• **How to complete this task**
Could you reproduce the lines below from the one with "Tatsächlich ist die" through the one with "Umso größer war"? Keep both ends and add nothing.

• **Stored data**
= Beginning of Section =

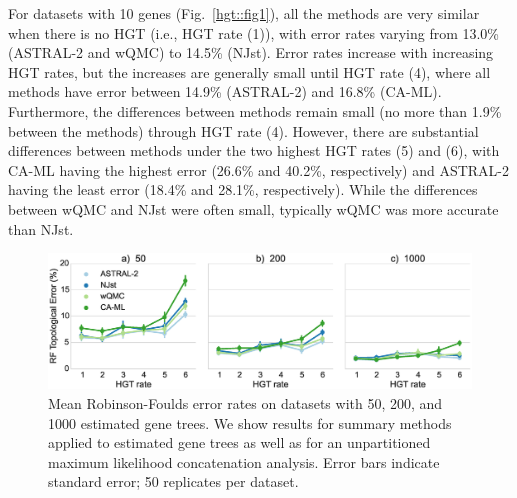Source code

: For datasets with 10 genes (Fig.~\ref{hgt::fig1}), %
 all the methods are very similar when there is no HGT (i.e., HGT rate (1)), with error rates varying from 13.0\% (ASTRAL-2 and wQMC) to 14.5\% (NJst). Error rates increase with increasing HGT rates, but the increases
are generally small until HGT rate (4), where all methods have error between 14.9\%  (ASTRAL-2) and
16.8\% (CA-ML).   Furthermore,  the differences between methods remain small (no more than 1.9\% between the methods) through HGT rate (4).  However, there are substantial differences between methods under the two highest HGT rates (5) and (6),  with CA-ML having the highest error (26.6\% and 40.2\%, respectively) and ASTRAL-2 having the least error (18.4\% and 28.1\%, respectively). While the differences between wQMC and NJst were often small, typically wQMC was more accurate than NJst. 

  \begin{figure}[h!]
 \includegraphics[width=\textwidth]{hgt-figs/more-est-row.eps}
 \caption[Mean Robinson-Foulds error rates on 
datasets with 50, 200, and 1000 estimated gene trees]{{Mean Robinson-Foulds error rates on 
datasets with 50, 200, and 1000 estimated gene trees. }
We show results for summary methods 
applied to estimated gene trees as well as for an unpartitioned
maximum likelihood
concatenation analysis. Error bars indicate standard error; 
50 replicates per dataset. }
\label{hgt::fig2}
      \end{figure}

= End of Section =
= Beginning of Section =

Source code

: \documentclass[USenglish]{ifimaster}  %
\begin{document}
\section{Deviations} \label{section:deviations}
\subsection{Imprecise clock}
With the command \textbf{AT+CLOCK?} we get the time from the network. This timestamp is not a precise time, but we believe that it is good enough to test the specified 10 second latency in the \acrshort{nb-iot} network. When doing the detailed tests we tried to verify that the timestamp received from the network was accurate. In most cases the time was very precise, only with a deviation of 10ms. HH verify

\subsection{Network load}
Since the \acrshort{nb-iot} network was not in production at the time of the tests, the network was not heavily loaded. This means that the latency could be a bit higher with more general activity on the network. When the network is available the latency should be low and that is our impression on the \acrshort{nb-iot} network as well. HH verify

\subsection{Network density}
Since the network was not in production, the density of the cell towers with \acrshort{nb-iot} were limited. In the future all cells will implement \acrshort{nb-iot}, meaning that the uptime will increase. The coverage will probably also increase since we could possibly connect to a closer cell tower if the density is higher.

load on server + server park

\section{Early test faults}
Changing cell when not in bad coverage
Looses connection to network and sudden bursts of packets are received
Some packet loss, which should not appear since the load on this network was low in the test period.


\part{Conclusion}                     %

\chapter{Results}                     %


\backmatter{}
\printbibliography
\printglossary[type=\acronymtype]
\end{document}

= End of Section =
= Beginning of Section =

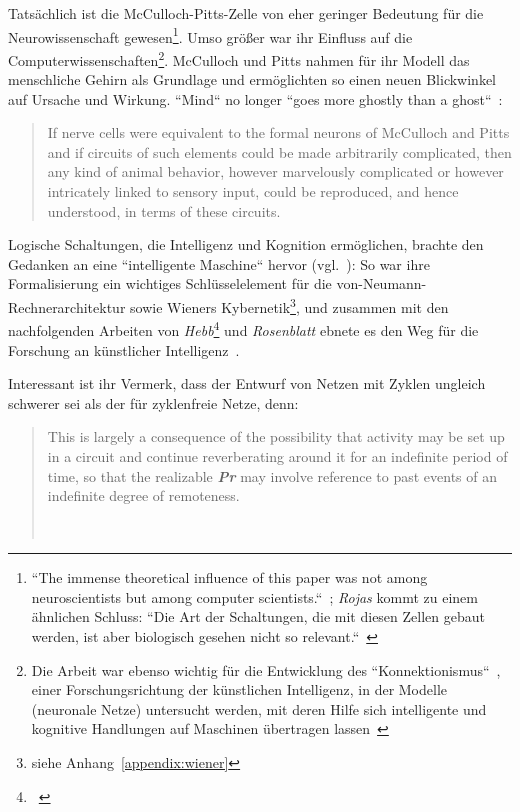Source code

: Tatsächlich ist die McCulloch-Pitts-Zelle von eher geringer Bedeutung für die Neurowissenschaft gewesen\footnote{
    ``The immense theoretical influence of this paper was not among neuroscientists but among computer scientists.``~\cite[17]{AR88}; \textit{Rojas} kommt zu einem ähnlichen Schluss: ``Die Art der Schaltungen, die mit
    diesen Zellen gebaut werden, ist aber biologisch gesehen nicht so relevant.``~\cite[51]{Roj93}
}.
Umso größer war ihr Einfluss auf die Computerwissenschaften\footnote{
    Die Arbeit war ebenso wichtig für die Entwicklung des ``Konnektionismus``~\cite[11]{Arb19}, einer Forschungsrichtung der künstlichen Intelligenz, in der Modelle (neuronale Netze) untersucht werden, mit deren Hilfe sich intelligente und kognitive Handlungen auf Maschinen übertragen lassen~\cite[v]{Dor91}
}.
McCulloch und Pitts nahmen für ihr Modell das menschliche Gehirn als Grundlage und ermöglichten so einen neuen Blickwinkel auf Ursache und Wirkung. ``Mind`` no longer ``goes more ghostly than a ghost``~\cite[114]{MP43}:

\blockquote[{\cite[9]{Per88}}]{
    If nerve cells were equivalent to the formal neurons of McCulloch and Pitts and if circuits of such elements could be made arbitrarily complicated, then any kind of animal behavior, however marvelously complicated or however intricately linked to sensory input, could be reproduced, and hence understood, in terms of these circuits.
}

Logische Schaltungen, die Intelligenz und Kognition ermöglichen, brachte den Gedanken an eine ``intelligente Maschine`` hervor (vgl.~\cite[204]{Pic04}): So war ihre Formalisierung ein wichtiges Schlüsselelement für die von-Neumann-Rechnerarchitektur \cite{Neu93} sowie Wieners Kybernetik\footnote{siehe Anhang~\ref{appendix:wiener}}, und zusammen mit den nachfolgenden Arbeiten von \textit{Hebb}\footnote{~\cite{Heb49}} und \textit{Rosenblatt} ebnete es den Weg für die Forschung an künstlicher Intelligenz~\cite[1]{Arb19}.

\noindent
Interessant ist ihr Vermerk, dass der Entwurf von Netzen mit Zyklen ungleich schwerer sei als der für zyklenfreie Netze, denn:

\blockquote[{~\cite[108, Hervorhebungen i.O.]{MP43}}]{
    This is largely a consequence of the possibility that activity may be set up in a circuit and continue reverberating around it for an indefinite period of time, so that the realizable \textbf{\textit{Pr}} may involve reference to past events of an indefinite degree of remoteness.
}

= End of Section =

• **Finished exercise**
: Tatsächlich ist die McCulloch-Pitts-Zelle von eher geringer Bedeutung für die Neurowissenschaft gewesen\footnote{
    ``The immense theoretical influence of this paper was not among neuroscientists but among computer scientists.``~\cite[17]{AR88}; \textit{Rojas} kommt zu einem ähnlichen Schluss: ``Die Art der Schaltungen, die mit
    diesen Zellen gebaut werden, ist aber biologisch gesehen nicht so relevant.``~\cite[51]{Roj93}
}.
Umso größer war ihr Einfluss auf die Computerwissenschaften\footnote{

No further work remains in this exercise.